▶ _EXERCISE_
Print nothing but the lines from the start of the listing below through the line that contains "Los sensores de". Do not include the pictures.
+ + +
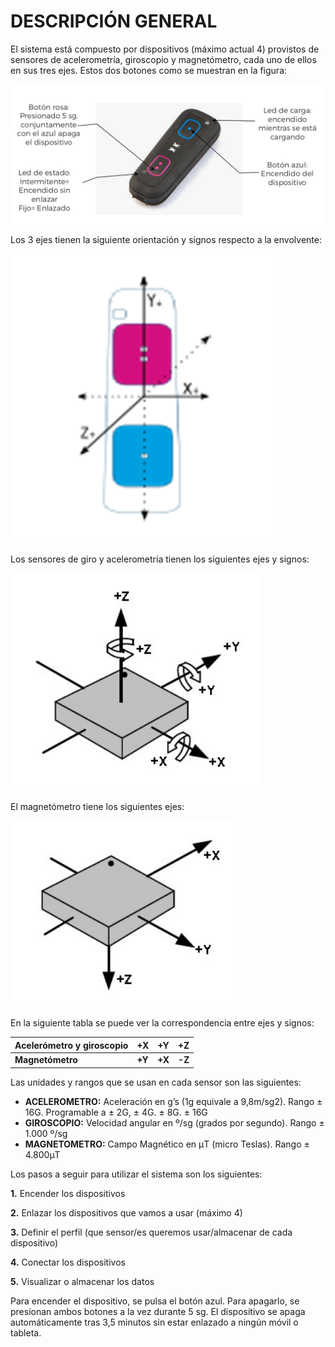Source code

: ﻿# DESCRIPCIÓN GENERAL
El sistema está compuesto por dispositivos (máximo actual 4) provistos de sensores de
acelerometría, giroscopio y magnetómetro, cada uno de ellos en sus tres ejes. Estos
dos botones como se muestran en la figura:

<img src="images/imagen1.png" alt="pikku-kit"/>

Los 3 ejes tienen la siguiente orientación y signos respecto a la envolvente:

<img src="images/imagen2.png" alt="pikku-kit"/>

Los sensores de giro y acelerometría tienen los siguientes ejes y signos:

<img src="images/imagen3.png" alt="pikku-kit"/>

El magnetómetro tiene los siguientes ejes:

<img src="images/imagen4.png" alt="pikku-kit"/>

En la siguiente tabla se puede ver la correspondencia entre ejes y signos:

| Acelerómetro y giroscopio | +X |+Y |+Z | 
|--|--|--|--|
|**Magnetómetro**|**+Y** |**+X** |**-Z** |

Las unidades y rangos que se usan en cada sensor son las siguientes:

 - **ACELEROMETRO:** Aceleración en g’s (1g equivale a 9,8m/sg2). Rango ± 16G.
Programable a ± 2G, ± 4G. ± 8G. ± 16G 
- **GIROSCOPIO:** Velocidad angular en º/sg (grados por segundo). Rango ± 1.000 º/sg
- **MAGNETOMETRO:** Campo Magnético en μT (micro Teslas). Rango ± 4.800μT

Los pasos a seguir para utilizar el sistema son los siguientes:

 **1.** Encender los dispositivos

 **2.** Enlazar los dispositivos que vamos a usar (máximo 4)

 **3.** Definir el perfil (que sensor/es queremos usar/almacenar de cada
dispositivo)

**4.** Conectar los dispositivos

**5.** Visualizar o almacenar los datos

Para encender el dispositivo, se pulsa el botón azul. Para apagarlo, se presionan ambos
botones a la vez durante 5 sg. El dispositivo se apaga automáticamente tras 3,5 minutos
sin estar enlazado a ningún móvil o tableta.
+ + +
▶ _SOLUTION FOR THIS PROBLEM_
Source code

: ﻿# DESCRIPCIÓN GENERAL
El sistema está compuesto por dispositivos (máximo actual 4) provistos de sensores de
acelerometría, giroscopio y magnetómetro, cada uno de ellos en sus tres ejes. Estos
dos botones como se muestran en la figura:

<img src="images/imagen1.png" alt="pikku-kit"/>

Los 3 ejes tienen la siguiente orientación y signos respecto a la envolvente:

<img src="images/imagen2.png" alt="pikku-kit"/>

Los sensores de giro y acelerometría tienen los siguientes ejes y signos:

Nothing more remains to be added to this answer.